[What you have to do] Given the listing below, write out exactly the lines starting with the line that has "be printed __black__" and going on through the line that has "April 24, 2015)", both kept.

[Exercise material]
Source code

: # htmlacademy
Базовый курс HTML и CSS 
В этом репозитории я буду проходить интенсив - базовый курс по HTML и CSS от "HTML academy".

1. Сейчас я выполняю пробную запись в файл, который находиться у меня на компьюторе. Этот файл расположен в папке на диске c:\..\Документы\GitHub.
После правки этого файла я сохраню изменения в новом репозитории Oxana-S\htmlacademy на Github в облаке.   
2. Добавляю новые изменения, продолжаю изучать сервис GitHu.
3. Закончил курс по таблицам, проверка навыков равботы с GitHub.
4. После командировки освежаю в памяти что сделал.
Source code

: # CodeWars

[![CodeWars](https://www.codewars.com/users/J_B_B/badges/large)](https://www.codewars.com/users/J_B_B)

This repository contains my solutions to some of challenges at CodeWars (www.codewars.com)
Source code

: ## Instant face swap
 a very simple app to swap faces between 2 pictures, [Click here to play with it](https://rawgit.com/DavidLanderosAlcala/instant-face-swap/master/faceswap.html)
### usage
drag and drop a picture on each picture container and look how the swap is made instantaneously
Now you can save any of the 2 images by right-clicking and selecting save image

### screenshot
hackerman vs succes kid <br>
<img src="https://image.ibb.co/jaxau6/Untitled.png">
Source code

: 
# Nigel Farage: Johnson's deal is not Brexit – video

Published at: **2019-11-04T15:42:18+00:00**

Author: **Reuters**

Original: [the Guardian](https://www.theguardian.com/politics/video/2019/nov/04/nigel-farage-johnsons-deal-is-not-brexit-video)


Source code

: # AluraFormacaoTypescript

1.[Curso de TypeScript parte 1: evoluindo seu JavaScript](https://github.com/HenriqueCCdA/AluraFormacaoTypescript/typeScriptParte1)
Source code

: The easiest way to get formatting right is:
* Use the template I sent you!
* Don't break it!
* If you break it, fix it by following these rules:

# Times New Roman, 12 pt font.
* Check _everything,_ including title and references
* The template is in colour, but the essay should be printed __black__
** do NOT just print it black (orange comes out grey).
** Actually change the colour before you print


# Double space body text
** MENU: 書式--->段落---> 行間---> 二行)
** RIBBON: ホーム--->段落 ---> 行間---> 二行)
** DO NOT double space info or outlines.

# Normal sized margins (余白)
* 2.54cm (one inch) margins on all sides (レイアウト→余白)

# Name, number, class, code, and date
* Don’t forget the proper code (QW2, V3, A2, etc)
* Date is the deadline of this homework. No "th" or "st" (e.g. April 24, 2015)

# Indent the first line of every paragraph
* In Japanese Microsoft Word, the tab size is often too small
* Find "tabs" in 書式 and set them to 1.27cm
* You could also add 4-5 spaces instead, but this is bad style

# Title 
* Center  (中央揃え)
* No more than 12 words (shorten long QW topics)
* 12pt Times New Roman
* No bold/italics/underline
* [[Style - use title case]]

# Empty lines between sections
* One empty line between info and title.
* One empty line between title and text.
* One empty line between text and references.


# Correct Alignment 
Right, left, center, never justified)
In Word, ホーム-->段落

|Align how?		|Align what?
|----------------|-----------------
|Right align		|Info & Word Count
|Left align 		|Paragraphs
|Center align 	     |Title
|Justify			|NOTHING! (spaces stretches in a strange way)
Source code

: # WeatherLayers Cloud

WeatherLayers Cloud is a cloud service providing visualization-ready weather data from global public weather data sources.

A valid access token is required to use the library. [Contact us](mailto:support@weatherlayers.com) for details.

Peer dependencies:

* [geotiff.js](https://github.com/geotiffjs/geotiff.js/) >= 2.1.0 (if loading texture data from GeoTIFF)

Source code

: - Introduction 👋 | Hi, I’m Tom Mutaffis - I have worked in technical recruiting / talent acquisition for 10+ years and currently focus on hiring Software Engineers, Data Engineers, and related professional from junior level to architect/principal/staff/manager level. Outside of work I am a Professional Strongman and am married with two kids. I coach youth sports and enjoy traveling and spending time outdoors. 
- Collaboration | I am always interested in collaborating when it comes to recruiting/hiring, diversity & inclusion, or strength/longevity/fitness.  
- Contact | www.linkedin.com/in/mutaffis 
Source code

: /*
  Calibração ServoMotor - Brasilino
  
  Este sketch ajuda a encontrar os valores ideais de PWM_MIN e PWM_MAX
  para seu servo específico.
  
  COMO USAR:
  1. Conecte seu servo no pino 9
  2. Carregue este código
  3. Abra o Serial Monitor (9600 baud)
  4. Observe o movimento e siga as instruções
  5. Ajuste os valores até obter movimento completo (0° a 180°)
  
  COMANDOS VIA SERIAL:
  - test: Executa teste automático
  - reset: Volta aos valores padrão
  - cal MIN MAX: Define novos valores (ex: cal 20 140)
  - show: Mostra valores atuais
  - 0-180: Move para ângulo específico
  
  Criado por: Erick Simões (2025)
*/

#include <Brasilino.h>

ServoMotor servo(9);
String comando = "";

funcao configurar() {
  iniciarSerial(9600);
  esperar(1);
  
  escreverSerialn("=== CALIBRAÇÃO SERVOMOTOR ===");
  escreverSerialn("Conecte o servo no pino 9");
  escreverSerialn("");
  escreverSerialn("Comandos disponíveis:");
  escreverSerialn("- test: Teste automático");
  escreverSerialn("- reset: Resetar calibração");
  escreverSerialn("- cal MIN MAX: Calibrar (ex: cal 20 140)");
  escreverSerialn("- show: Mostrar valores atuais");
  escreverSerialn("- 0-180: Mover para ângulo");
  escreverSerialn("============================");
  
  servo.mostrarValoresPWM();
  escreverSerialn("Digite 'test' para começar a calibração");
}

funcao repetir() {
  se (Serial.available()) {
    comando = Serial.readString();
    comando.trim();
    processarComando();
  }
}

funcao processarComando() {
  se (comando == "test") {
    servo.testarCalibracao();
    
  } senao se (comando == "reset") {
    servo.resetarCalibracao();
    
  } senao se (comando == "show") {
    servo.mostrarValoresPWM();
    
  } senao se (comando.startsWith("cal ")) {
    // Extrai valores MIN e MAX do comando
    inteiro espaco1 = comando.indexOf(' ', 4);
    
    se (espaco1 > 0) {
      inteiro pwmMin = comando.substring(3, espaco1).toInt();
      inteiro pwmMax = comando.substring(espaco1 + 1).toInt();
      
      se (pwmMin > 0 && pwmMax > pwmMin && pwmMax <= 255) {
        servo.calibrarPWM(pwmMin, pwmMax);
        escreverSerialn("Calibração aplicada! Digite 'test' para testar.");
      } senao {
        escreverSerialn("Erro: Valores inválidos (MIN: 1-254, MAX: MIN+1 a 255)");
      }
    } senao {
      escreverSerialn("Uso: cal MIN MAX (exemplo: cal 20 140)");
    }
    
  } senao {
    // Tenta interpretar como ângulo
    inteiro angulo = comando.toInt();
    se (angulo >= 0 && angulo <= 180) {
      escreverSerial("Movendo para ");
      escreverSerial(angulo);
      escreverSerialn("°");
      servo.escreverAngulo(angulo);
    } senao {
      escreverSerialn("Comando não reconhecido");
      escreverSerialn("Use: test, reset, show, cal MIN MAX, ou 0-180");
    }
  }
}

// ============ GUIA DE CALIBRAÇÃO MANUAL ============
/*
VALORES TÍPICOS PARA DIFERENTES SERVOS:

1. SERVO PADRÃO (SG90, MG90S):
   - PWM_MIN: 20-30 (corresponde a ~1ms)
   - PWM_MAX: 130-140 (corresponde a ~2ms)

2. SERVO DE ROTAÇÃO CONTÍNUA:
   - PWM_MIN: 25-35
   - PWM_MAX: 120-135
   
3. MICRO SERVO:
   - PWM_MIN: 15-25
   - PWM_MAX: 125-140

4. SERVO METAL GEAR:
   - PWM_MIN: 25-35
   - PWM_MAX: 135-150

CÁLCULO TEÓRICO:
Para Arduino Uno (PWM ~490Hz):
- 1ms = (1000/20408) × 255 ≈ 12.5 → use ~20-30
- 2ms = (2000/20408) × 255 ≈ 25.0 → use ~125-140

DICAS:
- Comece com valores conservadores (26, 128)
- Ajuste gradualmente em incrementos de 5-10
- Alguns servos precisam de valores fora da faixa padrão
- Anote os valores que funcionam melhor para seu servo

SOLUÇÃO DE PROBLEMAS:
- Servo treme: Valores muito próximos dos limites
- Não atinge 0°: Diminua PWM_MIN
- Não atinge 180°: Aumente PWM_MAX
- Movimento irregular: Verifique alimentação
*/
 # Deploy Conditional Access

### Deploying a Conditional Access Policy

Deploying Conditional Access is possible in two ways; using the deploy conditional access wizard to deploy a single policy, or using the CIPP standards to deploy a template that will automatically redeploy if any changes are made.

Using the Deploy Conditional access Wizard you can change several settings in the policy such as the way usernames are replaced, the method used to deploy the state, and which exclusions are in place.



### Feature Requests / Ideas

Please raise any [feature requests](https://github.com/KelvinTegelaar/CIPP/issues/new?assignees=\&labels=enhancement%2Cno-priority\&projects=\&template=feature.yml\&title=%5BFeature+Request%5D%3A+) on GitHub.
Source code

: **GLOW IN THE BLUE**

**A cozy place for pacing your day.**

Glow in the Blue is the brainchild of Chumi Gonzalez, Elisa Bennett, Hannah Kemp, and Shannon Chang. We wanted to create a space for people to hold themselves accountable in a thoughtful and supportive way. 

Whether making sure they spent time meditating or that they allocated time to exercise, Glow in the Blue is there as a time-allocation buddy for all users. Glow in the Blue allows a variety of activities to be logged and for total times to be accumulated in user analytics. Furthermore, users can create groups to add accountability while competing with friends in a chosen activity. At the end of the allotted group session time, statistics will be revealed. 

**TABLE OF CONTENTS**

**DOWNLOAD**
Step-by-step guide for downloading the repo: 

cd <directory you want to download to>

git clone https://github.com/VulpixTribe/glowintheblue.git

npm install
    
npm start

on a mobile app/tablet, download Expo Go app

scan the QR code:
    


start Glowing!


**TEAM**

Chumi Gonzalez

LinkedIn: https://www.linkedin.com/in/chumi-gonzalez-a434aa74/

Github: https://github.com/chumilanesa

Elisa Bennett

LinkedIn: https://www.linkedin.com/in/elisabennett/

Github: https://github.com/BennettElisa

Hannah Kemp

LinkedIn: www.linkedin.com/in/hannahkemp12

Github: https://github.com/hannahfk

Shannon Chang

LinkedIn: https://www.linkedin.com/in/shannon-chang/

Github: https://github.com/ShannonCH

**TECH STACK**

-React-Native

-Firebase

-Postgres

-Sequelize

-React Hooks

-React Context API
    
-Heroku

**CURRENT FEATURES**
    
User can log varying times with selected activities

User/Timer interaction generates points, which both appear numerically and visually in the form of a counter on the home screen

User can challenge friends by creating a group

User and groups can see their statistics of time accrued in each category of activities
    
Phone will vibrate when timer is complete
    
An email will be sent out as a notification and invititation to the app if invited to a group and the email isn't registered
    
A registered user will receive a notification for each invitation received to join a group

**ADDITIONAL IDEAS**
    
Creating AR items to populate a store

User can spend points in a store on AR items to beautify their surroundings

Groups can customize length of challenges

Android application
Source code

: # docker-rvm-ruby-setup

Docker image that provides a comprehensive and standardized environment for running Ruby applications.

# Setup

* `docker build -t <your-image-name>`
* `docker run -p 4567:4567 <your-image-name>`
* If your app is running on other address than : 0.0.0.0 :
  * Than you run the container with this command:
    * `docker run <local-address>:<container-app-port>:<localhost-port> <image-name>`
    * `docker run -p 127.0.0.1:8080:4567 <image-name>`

[Answer to this problem]
* The template is in colour, but the essay should be printed __black__
** do NOT just print it black (orange comes out grey).
** Actually change the colour before you print


# Double space body text
** MENU: 書式--->段落---> 行間---> 二行)
** RIBBON: ホーム--->段落 ---> 行間---> 二行)
** DO NOT double space info or outlines.

# Normal sized margins (余白)
* 2.54cm (one inch) margins on all sides (レイアウト→余白)

# Name, number, class, code, and date
* Don’t forget the proper code (QW2, V3, A2, etc)
* Date is the deadline of this homework. No "th" or "st" (e.g. April 24, 2015)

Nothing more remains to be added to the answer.